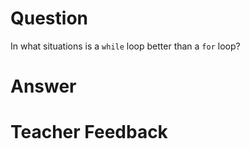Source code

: # Question
In what situations is a `while` loop better than a `for` loop?

# Answer


# Teacher Feedback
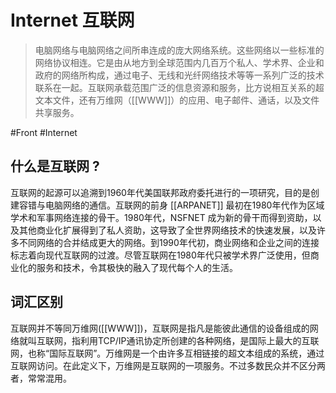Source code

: # Internet 互联网

>电脑网络与电脑网络之间所串连成的庞大网络系统。这些网络以一些标准的网络协议相连。它是由从地方到全球范围内几百万个私人、学术界、企业和政府的网络所构成，通过电子、无线和光纤网络技术等等一系列广泛的技术联系在一起。互联网承载范围广泛的信息资源和服务，比方说相互关系的超文本文件，还有万维网（[[WWW]]）的应用、电子邮件、通话，以及文件共享服务。

#Front #Internet

## 什么是互联网 ?

互联网的起源可以追溯到1960年代美国联邦政府委托进行的一项研究，目的是创建容错与电脑网络的通信。互联网的前身 [[ARPANET]] 最初在1980年代作为区域学术和军事网络连接的骨干。1980年代，NSFNET 成为新的骨干而得到资助，以及其他商业化扩展得到了私人资助，这导致了全世界网络技术的快速发展，以及许多不同网络的合并结成更大的网络。到1990年代初，商业网络和企业之间的连接标志着向现代互联网的过渡。尽管互联网在1980年代只被学术界广泛使用，但商业化的服务和技术，令其极快的融入了现代每个人的生活。

## 词汇区别

互联网并不等同万维网([[WWW]])，互联网是指凡是能彼此通信的设备组成的网络就叫互联网，指利用TCP/IP通讯协定所创建的各种网络，是国际上最大的互联网，也称“国际互联网”。万维网是一个由许多互相链接的超文本组成的系统，通过互联网访问。在此定义下，万维网是互联网的一项服务。不过多数民众并不区分两者，常常混用。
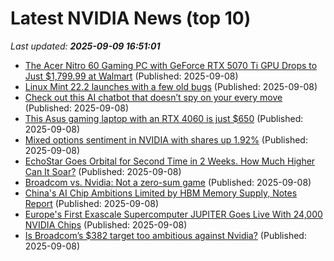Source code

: # Latest NVIDIA News (top 10)
_Last updated: **2025-09-09 16:51:01**_

- [The Acer Nitro 60 Gaming PC with GeForce RTX 5070 Ti GPU Drops to Just $1,799.99 at Walmart](https://www.ign.com/articles/acer-nitro-60-gaming-pc-rtx-5070-ti-gaming-pc-deal) (Published: 2025-09-08)
- [Linux Mint 22.2 launches with a few old bugs](https://www.notebookcheck.net/Linux-Mint-22-2-launches-with-a-few-old-bugs.1108587.0.html) (Published: 2025-09-08)
- [Check out this AI chatbot that doesn’t spy on your every move](https://www.pcworld.com/article/2901827/check-out-this-ai-chatbot-that-doesnt-spy-on-your-every-move.html) (Published: 2025-09-08)
- [This Asus gaming laptop with an RTX 4060 is just $650](https://www.pcworld.com/article/2902010/this-asus-gaming-laptop-with-an-rtx-4060-is-just-650.html) (Published: 2025-09-08)
- [Mixed options sentiment in NVIDIA with shares up 1.92%](https://thefly.com/permalinks/entry.php/id4194634/NVDA-Mixed-options-sentiment-in-NVIDIA-with-shares-up-) (Published: 2025-09-08)
- [EchoStar Goes Orbital for Second Time in 2 Weeks. How Much Higher Can It Soar?](https://biztoc.com/x/4c5af1dc667f25dd) (Published: 2025-09-08)
- [Broadcom vs. Nvidia: Not a zero-sum game](https://siliconangle.com/2025/09/08/broadcom-vs-nvidia-not-zero-sum-game/) (Published: 2025-09-08)
- [China's AI Chip Ambitions Limited by HBM Memory Supply, Notes Report](https://www.techpowerup.com/340789/chinas-ai-chip-ambitions-limited-by-hbm-memory-supply-notes-report) (Published: 2025-09-08)
- [Europe's First Exascale Supercomputer JUPITER Goes Live With 24,000 NVIDIA Chips](https://hothardware.com/news/europes-exascale-supercomputer-jupiter-goes-live-with-24000-nvidia-chips) (Published: 2025-09-08)
- [Is Broadcom’s $382 target too ambitious against Nvidia?](https://rollingout.com/2025/09/08/is-broadcoms-382-target-against-nvidia/) (Published: 2025-09-08)
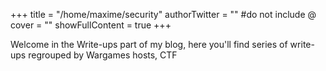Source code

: +++
title = "/home/maxime/security"
authorTwitter = "" #do not include @
cover = ""
showFullContent = true
+++

Welcome in the Write-ups part of my blog, here you'll find series of write-ups regrouped by Wargames hosts, CTF
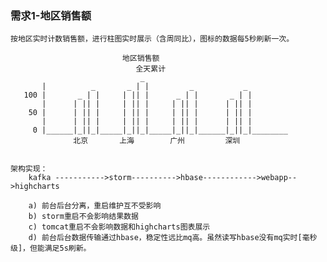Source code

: 
### 需求1-地区销售额

	按地区实时计数销售额，进行柱图实时展示（含周同比），图标的数据每5秒刷新一次。
	
                             地区销售额
                                全天累计
                                 _ 
           |          _       _ | |         _           _
       100 |       _ | |     | || |      _ | |       _ | |
           |      | || |     | || |     | || |      | || |
        50 |      | || |     | || |     | || |      | || |
           |      | || |     | || |     | || |      | || |
         0 |______|_||_|_____|_||_|_____|_||_|______|_||_|________
	              北京       上海        广州         深圳   

	
	架构实现：
		kafka ----------->storm---------->hbase------------>webapp-->highcharts
		
		a) 前台后台分离，重启维护互不受影响
		b) storm重启不会影响结果数据
		c) tomcat重启不会影响数据和highcharts图表展示
		d) 前台后台数据传输通过hbase，稳定性远比mq高。虽然读写hbase没有mq实时[毫秒级]，但能满足5s刷新。
		
		
		
		
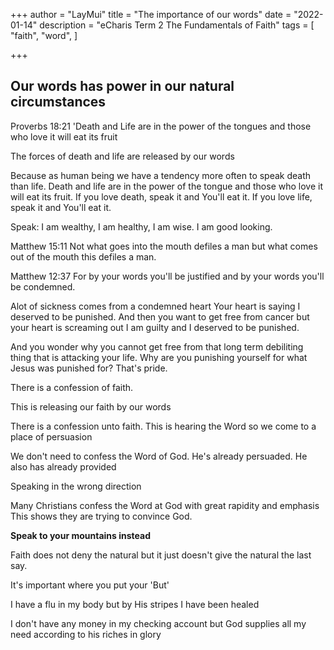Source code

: +++
author = "LayMui"
title = "The importance of our words"
date = "2022-01-14"
description = "eCharis Term 2 The Fundamentals of Faith"
tags = [
    "faith", "word", 
]

+++

## Our words has power in our natural circumstances

Proverbs 18:21 'Death and Life are in the power of the tongues and those who love it will eat its fruit

The forces of death and life are released by our words

Because as human being we have a tendency more often to speak death than life.
Death and life are in the power of the tongue and those who love it will eat its fruit.
If you love death, speak it and You'll eat it.
If you love life, speak it and You'll eat it.

Speak: I am wealthy, I am healthy, I am wise. I am good looking.

Matthew 15:11 Not what goes into the mouth defiles a man but what comes out of the mouth
this defiles a man.

Matthew 12:37 For by your words you'll be justified and by your words you'll be condemned.

Alot of sickness comes from a condemned heart
Your heart is saying I deserved to be punished. And then you want to get free from cancer
but your heart is screaming out I am guilty and I deserved to be punished.

And you wonder why you cannot get free from that long term debiliting thing that is attacking
your life.
Why are you punishing yourself for what Jesus was punished for? That's pride.

There is a confession of faith.

This is releasing our faith by our words

There is a confession unto faith.
This is hearing the Word so we come to a place of persuasion

We don't need to confess the Word of God.
He's already persuaded. He also has already provided

Speaking in the wrong direction

Many Christians confess the Word at God with great rapidity and emphasis
This shows they are trying to convince God.

**Speak to your mountains instead**

Faith does not deny the natural but it just doesn't give the natural the last say.

It's important where you put your 'But'

I have a flu in my body but by His stripes I have been healed

I don't have any money in my checking account but God supplies all my need according to his riches in glory
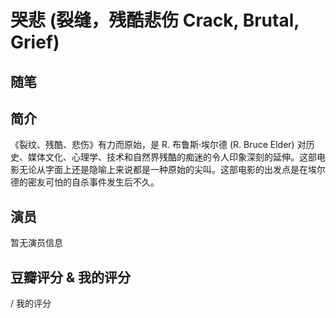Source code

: # 哭悲 (裂缝，残酷悲伤 Crack, Brutal, Grief)

## 随笔

## 简介

《裂纹、残酷、悲伤》有力而原始，是 R. 布鲁斯·埃尔德 (R. Bruce Elder) 对历史、媒体文化、心理学、技术和自然界残酷的痴迷的令人印象深刻的延伸。这部电影无论从字面上还是隐喻上来说都是一种原始的尖叫。这部电影的出发点是在埃尔德的密友可怕的自杀事件发生后不久。

## 演员

暂无演员信息

## 豆瓣评分 & 我的评分

 / 我的评分
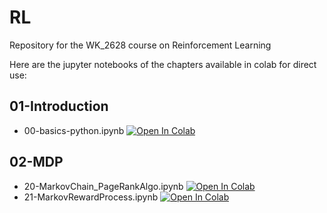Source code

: # RL
Repository for the WK_2628 course on Reinforcement Learning

Here are the jupyter notebooks of the chapters available in colab for direct use:

## 01-Introduction 
- 00-basics-python.ipynb  [![Open In Colab](https://colab.research.google.com/assets/colab-badge.svg)](https://colab.research.google.com/github/Fjoelsak/RL/blob/main/01_Introduction/00-basics-python.ipynb)


## 02-MDP 
- 20-MarkovChain_PageRankAlgo.ipynb  [![Open In Colab](https://colab.research.google.com/assets/colab-badge.svg)](https://colab.research.google.com/github/Fjoelsak/RL/blob/main/02_MDP/20-MarkovChain_PageRankAlgo.ipynb)
- 21-MarkovRewardProcess.ipynb  [![Open In Colab](https://colab.research.google.com/assets/colab-badge.svg)](https://colab.research.google.com/github/Fjoelsak/RL/blob/main/02_MDP/21-MarkovRewardProcess.ipynb)
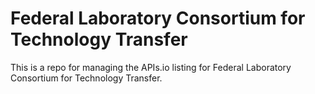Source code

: # Federal Laboratory Consortium for Technology Transfer
This is a repo for managing the APIs.io listing for Federal Laboratory Consortium for Technology Transfer.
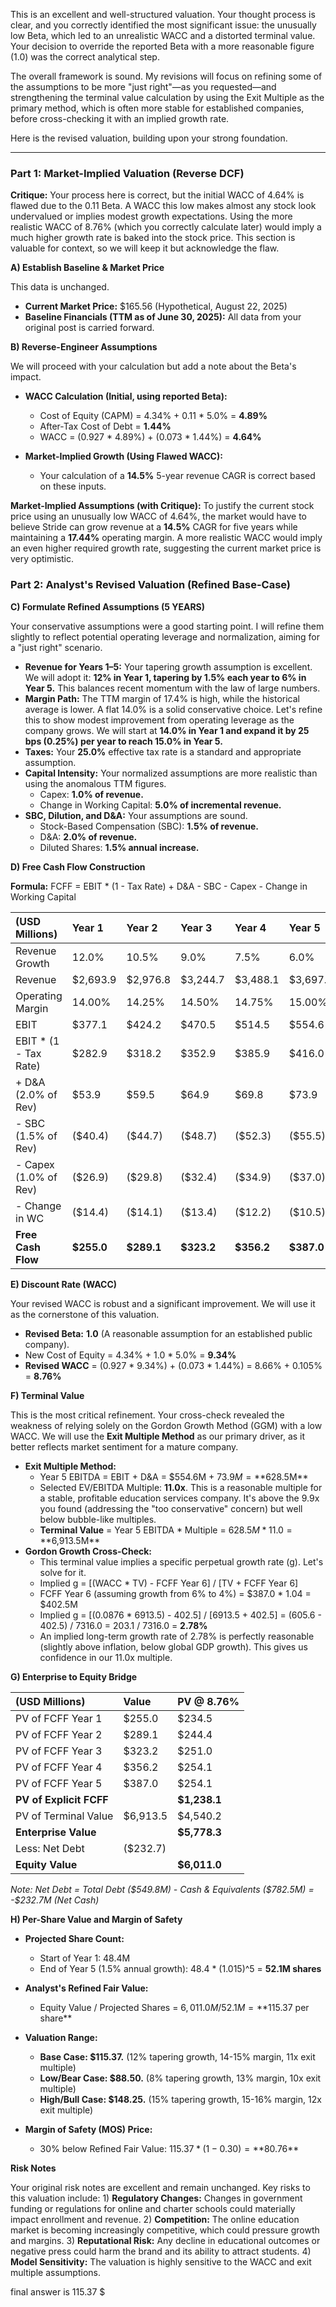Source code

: This is an excellent and well-structured valuation. Your thought process is clear, and you correctly identified the most significant issue: the unusually low Beta, which led to an unrealistic WACC and a distorted terminal value. Your decision to override the reported Beta with a more reasonable figure (1.0) was the correct analytical step.

The overall framework is sound. My revisions will focus on refining some of the assumptions to be more "just right"—as you requested—and strengthening the terminal value calculation by using the Exit Multiple as the primary method, which is often more stable for established companies, before cross-checking it with an implied growth rate.

Here is the revised valuation, building upon your strong foundation.

***

### **Part 1: Market-Implied Valuation (Reverse DCF)**

**Critique:** Your process here is correct, but the initial WACC of 4.64% is flawed due to the 0.11 Beta. A WACC this low makes almost any stock look undervalued or implies modest growth expectations. Using the more realistic WACC of 8.76% (which you correctly calculate later) would imply a much higher growth rate is baked into the stock price. This section is valuable for context, so we will keep it but acknowledge the flaw.

**A) Establish Baseline & Market Price**

This data is unchanged.

*   **Current Market Price:** $165.56 (Hypothetical, August 22, 2025)
*   **Baseline Financials (TTM as of June 30, 2025):** All data from your original post is carried forward.

**B) Reverse-Engineer Assumptions**

We will proceed with your calculation but add a note about the Beta's impact.

*   **WACC Calculation (Initial, using reported Beta):**
    *   Cost of Equity (CAPM) = 4.34% + 0.11 * 5.0% = **4.89%**
    *   After-Tax Cost of Debt = **1.44%**
    *   WACC = (0.927 * 4.89%) + (0.073 * 1.44%) = **4.64%**

*   **Market-Implied Growth (Using Flawed WACC):**
    *   Your calculation of a **14.5%** 5-year revenue CAGR is correct based on these inputs.

**Market-Implied Assumptions (with Critique):** To justify the current stock price using an unusually low WACC of 4.64%, the market would have to believe Stride can grow revenue at a **14.5%** CAGR for five years while maintaining a **17.44%** operating margin. A more realistic WACC would imply an even higher required growth rate, suggesting the current market price is very optimistic.

### **Part 2: Analyst's Revised Valuation (Refined Base-Case)**

**C) Formulate Refined Assumptions (5 YEARS)**

Your conservative assumptions were a good starting point. I will refine them slightly to reflect potential operating leverage and normalization, aiming for a "just right" scenario.

*   **Revenue for Years 1–5:** Your tapering growth assumption is excellent. We will adopt it: **12% in Year 1, tapering by 1.5% each year to 6% in Year 5.** This balances recent momentum with the law of large numbers.
*   **Margin Path:** The TTM margin of 17.4% is high, while the historical average is lower. A flat 14.0% is a solid conservative choice. Let's refine this to show modest improvement from operating leverage as the company grows. We will start at **14.0% in Year 1 and expand it by 25 bps (0.25%) per year to reach 15.0% in Year 5.**
*   **Taxes:** Your **25.0%** effective tax rate is a standard and appropriate assumption.
*   **Capital Intensity:** Your normalized assumptions are more realistic than using the anomalous TTM figures.
    *   Capex: **1.0% of revenue.**
    *   Change in Working Capital: **5.0% of incremental revenue.**
*   **SBC, Dilution, and D&A:** Your assumptions are sound.
    *   Stock-Based Compensation (SBC): **1.5% of revenue.**
    *   D&A: **2.0% of revenue.**
    *   Diluted Shares: **1.5% annual increase.**

**D) Free Cash Flow Construction**

**Formula:** FCFF = EBIT * (1 - Tax Rate) + D&A - SBC - Capex - Change in Working Capital

| (USD Millions) | Year 1 | Year 2 | Year 3 | Year 4 | Year 5 |
| :--- | :--- | :--- | :--- | :--- | :--- |
| Revenue Growth | 12.0% | 10.5% | 9.0% | 7.5% | 6.0% |
| Revenue | $2,693.9 | $2,976.8 | $3,244.7 | $3,488.1 | $3,697.4 |
| Operating Margin | 14.00% | 14.25% | 14.50% | 14.75% | 15.00% |
| EBIT | $377.1 | $424.2 | $470.5 | $514.5 | $554.6 |
| EBIT * (1 - Tax Rate) | $282.9 | $318.2 | $352.9 | $385.9 | $416.0 |
| + D&A (2.0% of Rev) | $53.9 | $59.5 | $64.9 | $69.8 | $73.9 |
| - SBC (1.5% of Rev) | ($40.4) | ($44.7) | ($48.7) | ($52.3) | ($55.5) |
| - Capex (1.0% of Rev) | ($26.9) | ($29.8) | ($32.4) | ($34.9) | ($37.0) |
| - Change in WC | ($14.4) | ($14.1) | ($13.4) | ($12.2) | ($10.5) |
| **Free Cash Flow** | **$255.0** | **$289.1** | **$323.2** | **$356.2** | **$387.0** |

**E) Discount Rate (WACC)**

Your revised WACC is robust and a significant improvement. We will use it as the cornerstone of this valuation.

*   **Revised Beta:** **1.0** (A reasonable assumption for an established public company).
*   New Cost of Equity = 4.34% + 1.0 * 5.0% = **9.34%**
*   **Revised WACC** = (0.927 * 9.34%) + (0.073 * 1.44%) = 8.66% + 0.105% = **8.76%**

**F) Terminal Value**

This is the most critical refinement. Your cross-check revealed the weakness of relying solely on the Gordon Growth Method (GGM) with a low WACC. We will use the **Exit Multiple Method** as our primary driver, as it better reflects market sentiment for a mature company.

*   **Exit Multiple Method:**
    *   Year 5 EBITDA = EBIT + D&A = $554.6M + $73.9M = **$628.5M**
    *   Selected EV/EBITDA Multiple: **11.0x**. This is a reasonable multiple for a stable, profitable education services company. It's above the 9.9x you found (addressing the "too conservative" concern) but well below bubble-like multiples.
    *   **Terminal Value** = Year 5 EBITDA * Multiple = $628.5M * 11.0 = **$6,913.5M**
*   **Gordon Growth Cross-Check:**
    *   This terminal value implies a specific perpetual growth rate (g). Let's solve for it.
    *   Implied g = [(WACC * TV) - FCFF Year 6] / [TV + FCFF Year 6]
    *   FCFF Year 6 (assuming growth from 6% to 4%) = $387.0 * 1.04 = $402.5M
    *   Implied g = [(0.0876 * 6913.5) - 402.5] / [6913.5 + 402.5] = (605.6 - 402.5) / 7316.0 = 203.1 / 7316.0 = **2.78%**
    *   An implied long-term growth rate of 2.78% is perfectly reasonable (slightly above inflation, below global GDP growth). This gives us confidence in our 11.0x multiple.

**G) Enterprise to Equity Bridge**

| (USD Millions) | Value | PV @ 8.76% |
| :--- | :--- | :--- |
| PV of FCFF Year 1 | $255.0 | $234.5 |
| PV of FCFF Year 2 | $289.1 | $244.4 |
| PV of FCFF Year 3 | $323.2 | $251.0 |
| PV of FCFF Year 4 | $356.2 | $254.1 |
| PV of FCFF Year 5 | $387.0 | $254.1 |
| **PV of Explicit FCFF** | | **$1,238.1** |
| PV of Terminal Value | $6,913.5 | $4,540.2 |
| **Enterprise Value** | | **$5,778.3** |
| Less: Net Debt | ($232.7) | |
| **Equity Value** | | **$6,011.0** |

*Note: Net Debt = Total Debt ($549.8M) - Cash & Equivalents ($782.5M) = -$232.7M (Net Cash)*

**H) Per-Share Value and Margin of Safety**

*   **Projected Share Count:**
    *   Start of Year 1: 48.4M
    *   End of Year 5 (1.5% annual growth): 48.4 * (1.015)^5 = **52.1M shares**
*   **Analyst's Refined Fair Value:**
    *   Equity Value / Projected Shares = $6,011.0M / 52.1M = **$115.37 per share**

*   **Valuation Range:**
    *   **Base Case: $115.37.** (12% tapering growth, 14-15% margin, 11x exit multiple)
    *   **Low/Bear Case: $88.50.** (8% tapering growth, 13% margin, 10x exit multiple)
    *   **High/Bull Case: $148.25.** (15% tapering growth, 15-16% margin, 12x exit multiple)
*   **Margin of Safety (MOS) Price:**
    *   30% below Refined Fair Value: $115.37 * (1 - 0.30) = **$80.76**

**Risk Notes**

Your original risk notes are excellent and remain unchanged. Key risks to this valuation include: 1) **Regulatory Changes:** Changes in government funding or regulations for online and charter schools could materially impact enrollment and revenue. 2) **Competition:** The online education market is becoming increasingly competitive, which could pressure growth and margins. 3) **Reputational Risk:** Any decline in educational outcomes or negative press could harm the brand and its ability to attract students. 4) **Model Sensitivity:** The valuation is highly sensitive to the WACC and exit multiple assumptions.

final answer is 115.37 $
····················
Copy nothing but the lines from the start of the entries through the line with "## 什么是互联网 ?". Write them out exactly, without pictures.

▶ [Written response]
Source code

: # Question
In what situations is a `while` loop better than a `for` loop?

# Answer


# Teacher Feedback
Source code

: # Internet 互联网

>电脑网络与电脑网络之间所串连成的庞大网络系统。这些网络以一些标准的网络协议相连。它是由从地方到全球范围内几百万个私人、学术界、企业和政府的网络所构成，通过电子、无线和光纤网络技术等等一系列广泛的技术联系在一起。互联网承载范围广泛的信息资源和服务，比方说相互关系的超文本文件，还有万维网（[[WWW]]）的应用、电子邮件、通话，以及文件共享服务。

#Front #Internet

## 什么是互联网 ?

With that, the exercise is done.